■ **Material provided**:
============
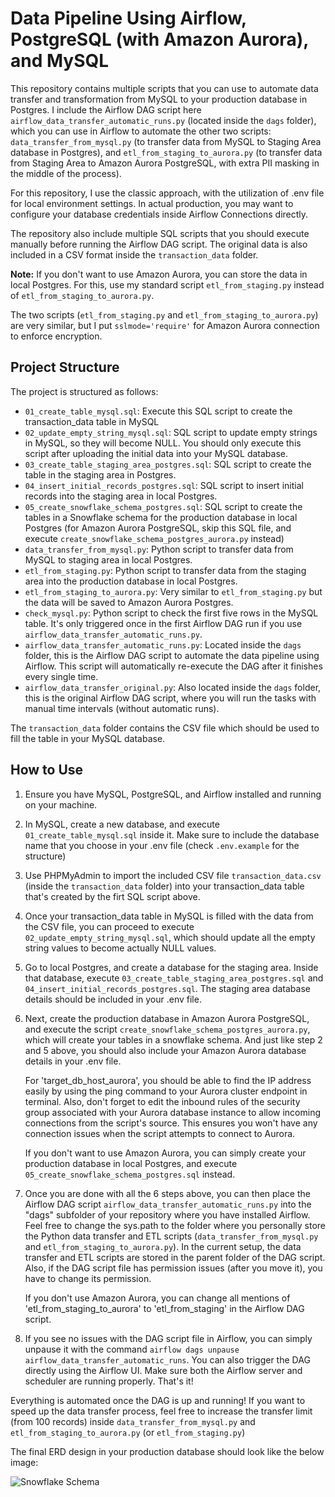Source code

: # Data Pipeline Using Airflow, PostgreSQL (with Amazon Aurora), and MySQL

This repository contains multiple scripts that you can use to automate data transfer and transformation from MySQL to your production database in Postgres. I include the Airflow DAG script here `airflow_data_transfer_automatic_runs.py` (located inside the `dags` folder), which you can use in Airflow to automate the other two scripts: `data_transfer_from_mysql.py` (to transfer data from MySQL to Staging Area database in Postgres), and `etl_from_staging_to_aurora.py` (to transfer data from Staging Area to Amazon Aurora PostgreSQL, with extra PII masking in the middle of the process).

For this repository, I use the classic approach, with the utilization of .env file for local environment settings. In actual production, you may want to configure your database credentials inside Airflow Connections directly.

The repository also include multiple SQL scripts that you should execute manually before running the Airflow DAG script. The original data is also included in a CSV format inside the `transaction_data` folder.

**Note:** If you don't want to use Amazon Aurora, you can store the data in local Postgres. For this, use my standard script `etl_from_staging.py` instead of `etl_from_staging_to_aurora.py`.

The two scripts (`etl_from_staging.py` and `etl_from_staging_to_aurora.py`) are very similar, but I put `sslmode='require'` for Amazon Aurora connection to enforce encryption.

## Project Structure

The project is structured as follows:

- `01_create_table_mysql.sql`: Execute this SQL script to create the transaction_data table in MySQL
- `02_update_empty_string_mysql.sql`: SQL script to update empty strings in MySQL, so they will become NULL. You should only execute this script after uploading the initial data into your MySQL database.
- `03_create_table_staging_area_postgres.sql`: SQL script to create the table in the staging area in Postgres.
- `04_insert_initial_records_postgres.sql`: SQL script to insert initial records into the staging area in local Postgres.
- `05_create_snowflake_schema_postgres.sql`: SQL script to create the tables in a Snowflake schema for the production database in local Postgres (for Amazon Aurora PostgreSQL, skip this SQL file, and execute `create_snowflake_schema_postgres_aurora.py` instead)
- `data_transfer_from_mysql.py`: Python script to transfer data from MySQL to staging area in local Postgres.
- `etl_from_staging.py`: Python script to transfer data from the staging area into the production database in local Postgres.
- `etl_from_staging_to_aurora.py`: Very similar to `etl_from_staging.py` but the data will be saved to Amazon Aurora Postgres.
- `check_mysql.py`: Python script to check the first five rows in the MySQL table. It's only triggered once in the first Airflow DAG run if you use `airflow_data_transfer_automatic_runs.py`.
- `airflow_data_transfer_automatic_runs.py`: Located inside the `dags` folder, this is the Airflow DAG script to automate the data pipeline using Airflow. This script will automatically re-execute the DAG after it finishes every single time.
- `airflow_data_transfer_original.py`: Also located inside the `dags` folder, this is the original Airflow DAG script, where you will run the tasks with manual time intervals (without automatic runs).

The `transaction_data` folder contains the CSV file which should be used to fill the table in your MySQL database.

## How to Use

1. Ensure you have MySQL, PostgreSQL, and Airflow installed and running on your machine.

2. In MySQL, create a new database, and execute `01_create_table_mysql.sql` inside it. Make sure to include the database name that you choose in your .env file (check `.env.example` for the structure)

3. Use PHPMyAdmin to import the included CSV file `transaction_data.csv` (inside the `transaction_data` folder) into your transaction_data table that's created by the firt SQL script above.

4. Once your transaction_data table in MySQL is filled with the data from the CSV file, you can proceed to execute `02_update_empty_string_mysql.sql`, which should update all the empty string values to become actually NULL values.

5. Go to local Postgres, and create a database for the staging area. Inside that database, execute `03_create_table_staging_area_postgres.sql` and `04_insert_initial_records_postgres.sql`. The staging area database details should be included in your .env file.

6. Next, create the production database in Amazon Aurora PostgreSQL, and execute the script `create_snowflake_schema_postgres_aurora.py`, which will create your tables in a snowflake schema. And just like step 2 and 5 above, you should also include your Amazon Aurora database details in your .env file.

    For 'target_db_host_aurora', you should be able to find the IP address easily by using the ping command to your Aurora cluster endpoint in terminal. Also, don't forget to edit the inbound rules of the security group associated with your Aurora database instance to allow incoming connections from the script's source. This ensures you won't have any connection issues when the script attempts to connect to Aurora.

    If you don't want to use Amazon Aurora, you can simply create your production database in local Postgres, and execute `05_create_snowflake_schema_postgres.sql` instead.

7. Once you are done with all the 6 steps above, you can then place the Airflow DAG script `airflow_data_transfer_automatic_runs.py` into the "dags" subfolder of your repository where you have installed Airflow. Feel free to change the sys.path to the folder where you personally store the Python data transfer and ETL scripts (`data_transfer_from_mysql.py` and `etl_from_staging_to_aurora.py`). In the current setup, the data transfer and ETL scripts are stored in the parent folder of the DAG script. Also, if the DAG script file has permission issues (after you move it), you have to change its permission.

    If you don't use Amazon Aurora, you can change all mentions of 'etl_from_staging_to_aurora' to 'etl_from_staging' in the Airflow DAG script.

8. If you see no issues with the DAG script file in Airflow, you can simply unpause it with the command `airflow dags unpause airflow_data_transfer_automatic_runs`. You can also trigger the DAG directly using the Airflow UI. Make sure both the Airflow server and scheduler are running properly. That's it! 

Everything is automated once the DAG is up and running! If you want to speed up the data transfer process, feel free to increase the transfer limit (from 100 records) inside `data_transfer_from_mysql.py` and `etl_from_staging_to_aurora.py` (or `etl_from_staging.py`)

The final ERD design in your production database should look like the below image:

![Snowflake Schema](snowflake_schema_erd.png)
============
When pictures appear in the records above, leave them out and reproduce exactly each line from the first through the line containing "This repository contains", both included.

Source code

: # Data Pipeline Using Airflow, PostgreSQL (with Amazon Aurora), and MySQL

This repository contains multiple scripts that you can use to automate data transfer and transformation from MySQL to your production database in Postgres. I include the Airflow DAG script here `airflow_data_transfer_automatic_runs.py` (located inside the `dags` folder), which you can use in Airflow to automate the other two scripts: `data_transfer_from_mysql.py` (to transfer data from MySQL to Staging Area database in Postgres), and `etl_from_staging_to_aurora.py` (to transfer data from Staging Area to Amazon Aurora PostgreSQL, with extra PII masking in the middle of the process).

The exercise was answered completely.